══ Records to process
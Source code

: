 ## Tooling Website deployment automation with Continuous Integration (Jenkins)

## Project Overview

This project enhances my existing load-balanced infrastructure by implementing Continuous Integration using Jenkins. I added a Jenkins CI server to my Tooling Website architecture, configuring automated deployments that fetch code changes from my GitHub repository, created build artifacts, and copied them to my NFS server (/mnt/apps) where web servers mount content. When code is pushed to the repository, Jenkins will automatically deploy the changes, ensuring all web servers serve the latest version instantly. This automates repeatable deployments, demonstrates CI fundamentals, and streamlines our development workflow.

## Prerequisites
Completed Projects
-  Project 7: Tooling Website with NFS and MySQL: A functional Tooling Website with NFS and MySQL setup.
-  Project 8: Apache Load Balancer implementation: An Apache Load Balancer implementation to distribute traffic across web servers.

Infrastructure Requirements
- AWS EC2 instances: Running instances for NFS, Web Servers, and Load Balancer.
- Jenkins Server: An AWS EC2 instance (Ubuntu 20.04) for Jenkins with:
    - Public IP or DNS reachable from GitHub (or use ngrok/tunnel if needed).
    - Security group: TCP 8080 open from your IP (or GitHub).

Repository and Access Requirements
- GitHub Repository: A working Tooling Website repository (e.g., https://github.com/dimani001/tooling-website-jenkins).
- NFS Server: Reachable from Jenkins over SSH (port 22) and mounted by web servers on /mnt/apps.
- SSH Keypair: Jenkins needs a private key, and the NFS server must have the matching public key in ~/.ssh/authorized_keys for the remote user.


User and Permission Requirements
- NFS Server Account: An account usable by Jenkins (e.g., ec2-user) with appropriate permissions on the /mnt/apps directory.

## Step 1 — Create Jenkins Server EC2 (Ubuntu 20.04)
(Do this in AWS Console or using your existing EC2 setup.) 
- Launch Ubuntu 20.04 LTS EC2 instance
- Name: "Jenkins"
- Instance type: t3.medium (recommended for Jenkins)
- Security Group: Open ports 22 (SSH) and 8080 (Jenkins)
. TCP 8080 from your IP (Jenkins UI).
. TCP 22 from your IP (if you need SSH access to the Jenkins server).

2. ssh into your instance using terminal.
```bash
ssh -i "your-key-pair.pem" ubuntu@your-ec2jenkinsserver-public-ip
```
════
> Work to complete
The lines from the one holding "IP (Jenkins UI)." to the last line of the entries, both included: retype them exactly and give nothing else.

> Answer space
. TCP 8080 from your IP (Jenkins UI).
. TCP 22 from your IP (if you need SSH access to the Jenkins server).

2. ssh into your instance using terminal.
```bash
ssh -i "your-key-pair.pem" ubuntu@your-ec2jenkinsserver-public-ip
```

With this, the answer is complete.